Exercise = Whenever a line carries the word "span", pull it out of the entries.

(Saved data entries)
══════════

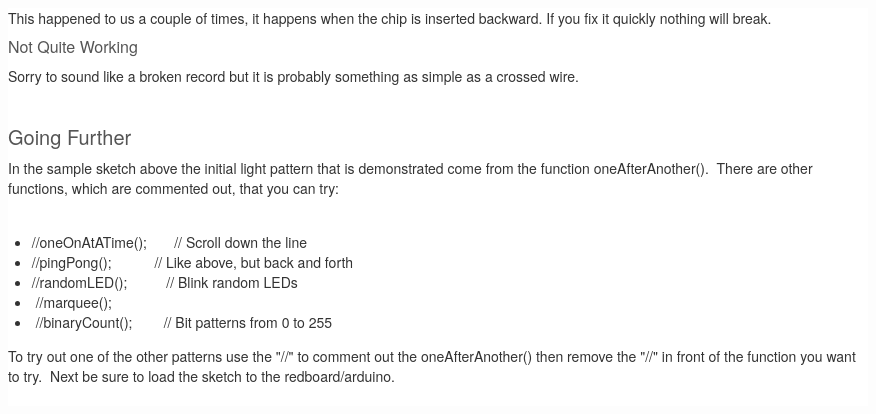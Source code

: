 <div style="background-color: white; box-sizing: border-box; color: #333333; font-family: 'Helvetica Neue', Helvetica, Arial, sans-serif; font-size: 14px; line-height: 20px; margin-bottom: 10px;">
This happened to us a couple of times, it happens when the chip is inserted backward. If you fix it quickly nothing will break.</div>
<h4 style="background-color: white; box-sizing: border-box; color: #555555; font-family: Montserrat, 'Helvetica Neue', Helvetica, Arial, sans-serif; font-size: 16px; font-weight: 400; line-height: 1.1; margin-bottom: 10px; margin-top: 10px;">
Not Quite Working</h4>
<div style="background-color: white; box-sizing: border-box; margin-bottom: 10px;">
<div style="color: #333333; font-family: 'helvetica neue', helvetica, arial, sans-serif; font-size: 14px; line-height: 20px;">
<div style="color: #333333; font-family: 'helvetica neue', helvetica, arial, sans-serif; font-size: 14px; line-height: 20px;">
Sorry to sound like a broken record but it is probably something as simple as a crossed wire.</div>
<div style="color: #333333; font-family: 'helvetica neue', helvetica, arial, sans-serif; font-size: 14px; line-height: 20px;">
<br /></div>
<h3 style="box-sizing: border-box; color: #555555; font-family: montserrat, 'helvetica neue', helvetica, arial, sans-serif; font-size: 20px; font-weight: 400; line-height: 1.1; margin-bottom: 10px; margin-top: 20px;">
Going Further</h3>
<div style="color: #333333; font-family: 'helvetica neue', helvetica, arial, sans-serif; font-size: 14px; line-height: 20px;">
In the sample sketch above the initial light pattern that is demonstrated come from the function&nbsp;oneAfterAnother(). &nbsp;There are other functions, which are commented out, that you can try:</div>
<div>
<div>
<br /></div>
<div>
<ul>
<li><span style="color: #333333; font-family: &quot;helvetica neue&quot; , &quot;helvetica&quot; , &quot;arial&quot; , sans-serif; font-size: 14px; line-height: 20px;">//oneOnAtATime(); &nbsp; &nbsp; &nbsp; // Scroll down the line</span></li>
<li><span style="color: #333333; font-family: &quot;helvetica neue&quot; , &quot;helvetica&quot; , &quot;arial&quot; , sans-serif; font-size: 14px; line-height: 20px;">//pingPong(); &nbsp; &nbsp; &nbsp; &nbsp; &nbsp; // Like above, but back and forth</span></li>
<li><span style="color: #333333; font-family: &quot;helvetica neue&quot; , &quot;helvetica&quot; , &quot;arial&quot; , sans-serif; font-size: 14px; line-height: 20px;">//randomLED(); &nbsp; &nbsp; &nbsp; &nbsp; &nbsp;// Blink random LEDs</span></li>
<li><span style="color: #333333; font-family: &quot;helvetica neue&quot; , &quot;helvetica&quot; , &quot;arial&quot; , sans-serif;"><span style="font-size: 14px; line-height: 20px;">&nbsp;</span></span><span style="color: #333333; font-family: &quot;helvetica neue&quot; , &quot;helvetica&quot; , &quot;arial&quot; , sans-serif; font-size: 14px; line-height: 20px;">//marquee();</span></li>
<li><span style="color: #333333; font-family: &quot;helvetica neue&quot; , &quot;helvetica&quot; , &quot;arial&quot; , sans-serif; font-size: 14px; line-height: 20px;">&nbsp;//binaryCount(); &nbsp; &nbsp; &nbsp; &nbsp;// Bit patterns from 0 to 255</span></li>
</ul>
</div>
</div>
<div style="color: #333333; font-family: 'helvetica neue', helvetica, arial, sans-serif; font-size: 14px; line-height: 20px;">
To try out one of the other patterns use the "//" to comment out the oneAfterAnother() then remove the "//" in front of the function you want to try. &nbsp;Next be sure to load the sketch to the redboard/arduino.</div>
<div style="color: #333333; font-family: 'helvetica neue', helvetica, arial, sans-serif; font-size: 14px; line-height: 20px;">
<br /></div>
</div>
<div style="color: #333333; font-family: 'helvetica neue', helvetica, arial, sans-serif; font-size: 14px; line-height: 20px;">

══════════

Result below =
<li><span style="color: #333333; font-family: &quot;helvetica neue&quot; , &quot;helvetica&quot; , &quot;arial&quot; , sans-serif; font-size: 14px; line-height: 20px;">//oneOnAtATime(); &nbsp; &nbsp; &nbsp; // Scroll down the line</span></li>
<li><span style="color: #333333; font-family: &quot;helvetica neue&quot; , &quot;helvetica&quot; , &quot;arial&quot; , sans-serif; font-size: 14px; line-height: 20px;">//pingPong(); &nbsp; &nbsp; &nbsp; &nbsp; &nbsp; // Like above, but back and forth</span></li>
<li><span style="color: #333333; font-family: &quot;helvetica neue&quot; , &quot;helvetica&quot; , &quot;arial&quot; , sans-serif; font-size: 14px; line-height: 20px;">//randomLED(); &nbsp; &nbsp; &nbsp; &nbsp; &nbsp;// Blink random LEDs</span></li>
<li><span style="color: #333333; font-family: &quot;helvetica neue&quot; , &quot;helvetica&quot; , &quot;arial&quot; , sans-serif;"><span style="font-size: 14px; line-height: 20px;">&nbsp;</span></span><span style="color: #333333; font-family: &quot;helvetica neue&quot; , &quot;helvetica&quot; , &quot;arial&quot; , sans-serif; font-size: 14px; line-height: 20px;">//marquee();</span></li>
<li><span style="color: #333333; font-family: &quot;helvetica neue&quot; , &quot;helvetica&quot; , &quot;arial&quot; , sans-serif; font-size: 14px; line-height: 20px;">&nbsp;//binaryCount(); &nbsp; &nbsp; &nbsp; &nbsp;// Bit patterns from 0 to 255</span></li>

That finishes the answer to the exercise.